Putin powiedział niedawno, że jeżeli tylko będzie zgoda na uruchomienie gazociągu Nord Stream 2, to gaz popłynie szerokim strumieniem do Europy. Zapewnił, że będzie to dużo tańsze i lepsze dla naszych portfeli.
Czytaj także: Rosja wesprze Białoruś w razie śledztwa przeciw Polsce w związku z sytuacją na granicy
Morawiecki jednoznacznie odczytał tę wypowiedź. „Trudno o lepszy dowód na to, o czym mówimy od kilku lat. Nord Stream 2, czyli gazociąg północny między Niemcami a Rosją, jest instrumentem szantażu gazowego. Rosja jest dzisiaj odpowiedzialna, a Bruksela współodpowiedzialna za bardzo wysokie ceny energii i gazu. One z kolei przekładają się na wysokie ceny różnych produktów i usług” – powiedział.

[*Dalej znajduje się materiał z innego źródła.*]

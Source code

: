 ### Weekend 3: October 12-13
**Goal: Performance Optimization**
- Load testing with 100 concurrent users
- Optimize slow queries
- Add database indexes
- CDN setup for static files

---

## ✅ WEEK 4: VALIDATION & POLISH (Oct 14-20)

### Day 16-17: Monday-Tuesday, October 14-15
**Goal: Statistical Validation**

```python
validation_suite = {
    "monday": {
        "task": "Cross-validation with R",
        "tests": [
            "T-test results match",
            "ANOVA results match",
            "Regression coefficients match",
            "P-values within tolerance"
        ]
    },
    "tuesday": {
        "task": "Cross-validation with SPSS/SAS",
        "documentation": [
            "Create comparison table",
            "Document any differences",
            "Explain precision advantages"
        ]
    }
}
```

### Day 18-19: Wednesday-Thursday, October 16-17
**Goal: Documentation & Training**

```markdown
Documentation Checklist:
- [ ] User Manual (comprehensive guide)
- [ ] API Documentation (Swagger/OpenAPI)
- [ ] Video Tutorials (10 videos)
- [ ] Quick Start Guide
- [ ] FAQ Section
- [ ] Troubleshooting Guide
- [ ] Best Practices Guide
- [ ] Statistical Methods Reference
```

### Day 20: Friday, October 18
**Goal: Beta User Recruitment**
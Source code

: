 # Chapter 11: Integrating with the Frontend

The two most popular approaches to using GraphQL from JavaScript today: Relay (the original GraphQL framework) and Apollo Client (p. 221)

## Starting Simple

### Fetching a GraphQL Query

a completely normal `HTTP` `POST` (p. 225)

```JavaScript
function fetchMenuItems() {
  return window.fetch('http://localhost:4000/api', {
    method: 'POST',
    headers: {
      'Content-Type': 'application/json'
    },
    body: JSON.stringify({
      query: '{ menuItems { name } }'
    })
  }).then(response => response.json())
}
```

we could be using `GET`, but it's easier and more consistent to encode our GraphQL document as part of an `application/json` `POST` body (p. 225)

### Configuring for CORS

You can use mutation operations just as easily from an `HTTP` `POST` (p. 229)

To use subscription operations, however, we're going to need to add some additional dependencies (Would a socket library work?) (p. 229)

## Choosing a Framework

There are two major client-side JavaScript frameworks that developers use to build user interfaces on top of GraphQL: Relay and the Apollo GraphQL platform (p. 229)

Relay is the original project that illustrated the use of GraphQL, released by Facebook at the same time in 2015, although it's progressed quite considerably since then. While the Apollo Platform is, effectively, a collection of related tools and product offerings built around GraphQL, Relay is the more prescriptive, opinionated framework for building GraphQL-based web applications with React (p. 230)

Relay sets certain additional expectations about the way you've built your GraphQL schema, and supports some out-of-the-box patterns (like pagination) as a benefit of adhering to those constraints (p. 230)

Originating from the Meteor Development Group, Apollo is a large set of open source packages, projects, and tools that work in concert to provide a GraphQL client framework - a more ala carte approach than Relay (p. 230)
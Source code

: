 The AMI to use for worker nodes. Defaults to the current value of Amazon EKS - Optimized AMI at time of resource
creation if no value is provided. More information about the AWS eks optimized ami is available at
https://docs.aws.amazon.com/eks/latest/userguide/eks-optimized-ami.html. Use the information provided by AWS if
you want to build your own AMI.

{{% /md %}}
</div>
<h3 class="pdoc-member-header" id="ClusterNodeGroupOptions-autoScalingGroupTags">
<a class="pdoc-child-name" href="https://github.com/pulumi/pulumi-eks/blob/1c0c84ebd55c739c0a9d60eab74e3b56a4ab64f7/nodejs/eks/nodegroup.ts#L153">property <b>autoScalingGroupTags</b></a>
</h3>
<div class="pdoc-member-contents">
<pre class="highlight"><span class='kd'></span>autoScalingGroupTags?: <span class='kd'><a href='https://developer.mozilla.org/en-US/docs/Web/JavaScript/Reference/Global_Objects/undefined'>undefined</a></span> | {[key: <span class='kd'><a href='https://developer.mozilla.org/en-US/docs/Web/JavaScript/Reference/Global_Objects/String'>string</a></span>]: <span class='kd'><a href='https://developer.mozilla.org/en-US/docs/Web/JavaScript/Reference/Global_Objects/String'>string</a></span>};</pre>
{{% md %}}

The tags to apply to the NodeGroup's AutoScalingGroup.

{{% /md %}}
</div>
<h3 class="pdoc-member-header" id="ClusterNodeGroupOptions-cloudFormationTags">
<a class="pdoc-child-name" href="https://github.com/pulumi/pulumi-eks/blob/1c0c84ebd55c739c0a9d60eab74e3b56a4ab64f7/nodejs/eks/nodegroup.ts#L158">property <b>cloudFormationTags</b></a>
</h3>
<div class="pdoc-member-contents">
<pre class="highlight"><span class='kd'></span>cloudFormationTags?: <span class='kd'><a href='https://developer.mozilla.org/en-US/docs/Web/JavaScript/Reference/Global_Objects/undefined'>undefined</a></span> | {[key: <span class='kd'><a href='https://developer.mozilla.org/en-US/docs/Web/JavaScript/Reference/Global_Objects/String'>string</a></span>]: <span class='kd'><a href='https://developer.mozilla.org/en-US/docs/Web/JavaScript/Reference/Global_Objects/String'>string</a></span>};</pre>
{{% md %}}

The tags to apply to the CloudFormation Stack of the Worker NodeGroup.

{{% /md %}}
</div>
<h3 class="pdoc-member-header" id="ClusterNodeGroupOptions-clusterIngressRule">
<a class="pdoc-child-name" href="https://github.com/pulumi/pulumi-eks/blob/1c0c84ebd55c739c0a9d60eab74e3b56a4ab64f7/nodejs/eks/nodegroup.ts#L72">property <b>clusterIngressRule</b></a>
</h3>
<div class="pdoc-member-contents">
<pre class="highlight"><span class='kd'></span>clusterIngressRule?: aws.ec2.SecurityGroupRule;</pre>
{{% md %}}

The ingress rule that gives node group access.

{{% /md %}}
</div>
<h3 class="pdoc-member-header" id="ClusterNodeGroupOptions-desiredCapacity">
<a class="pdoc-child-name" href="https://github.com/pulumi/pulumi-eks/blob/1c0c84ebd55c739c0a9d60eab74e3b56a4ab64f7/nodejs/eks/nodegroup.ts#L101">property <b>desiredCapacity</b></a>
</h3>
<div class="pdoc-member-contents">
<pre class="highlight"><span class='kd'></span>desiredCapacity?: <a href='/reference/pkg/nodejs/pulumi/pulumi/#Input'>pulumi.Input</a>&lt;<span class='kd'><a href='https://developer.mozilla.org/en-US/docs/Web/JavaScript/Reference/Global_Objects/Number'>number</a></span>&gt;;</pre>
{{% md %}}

„Taka jest prawda o inflacji, która w tej części świata jest bardzo wysoka. Prezydent Rosji swoimi słowami tylko potwierdza to, że Nord Stream 2 to element szantażu gazowego Rosji. Jeżeli będziecie grzeczni tam w Zachodniej Europie, to odkręcimy kurek i gaz popłynie. Jeżeli nie, to będziecie mieli problemy” – mówił Morawiecki.
Morawiecki stwerdził, że „cała Europa i Unia Europejska powinna jasno odpowiedzieć na ten szantaż”. „Powinniśmy odpowiedzieć polityką zdecydowaną zarówno w krótkim terminie, jak również poprzez rozbudowę infrastruktury gazowej i energetycznej w terminie dłuższym” – przekonywał polski premier.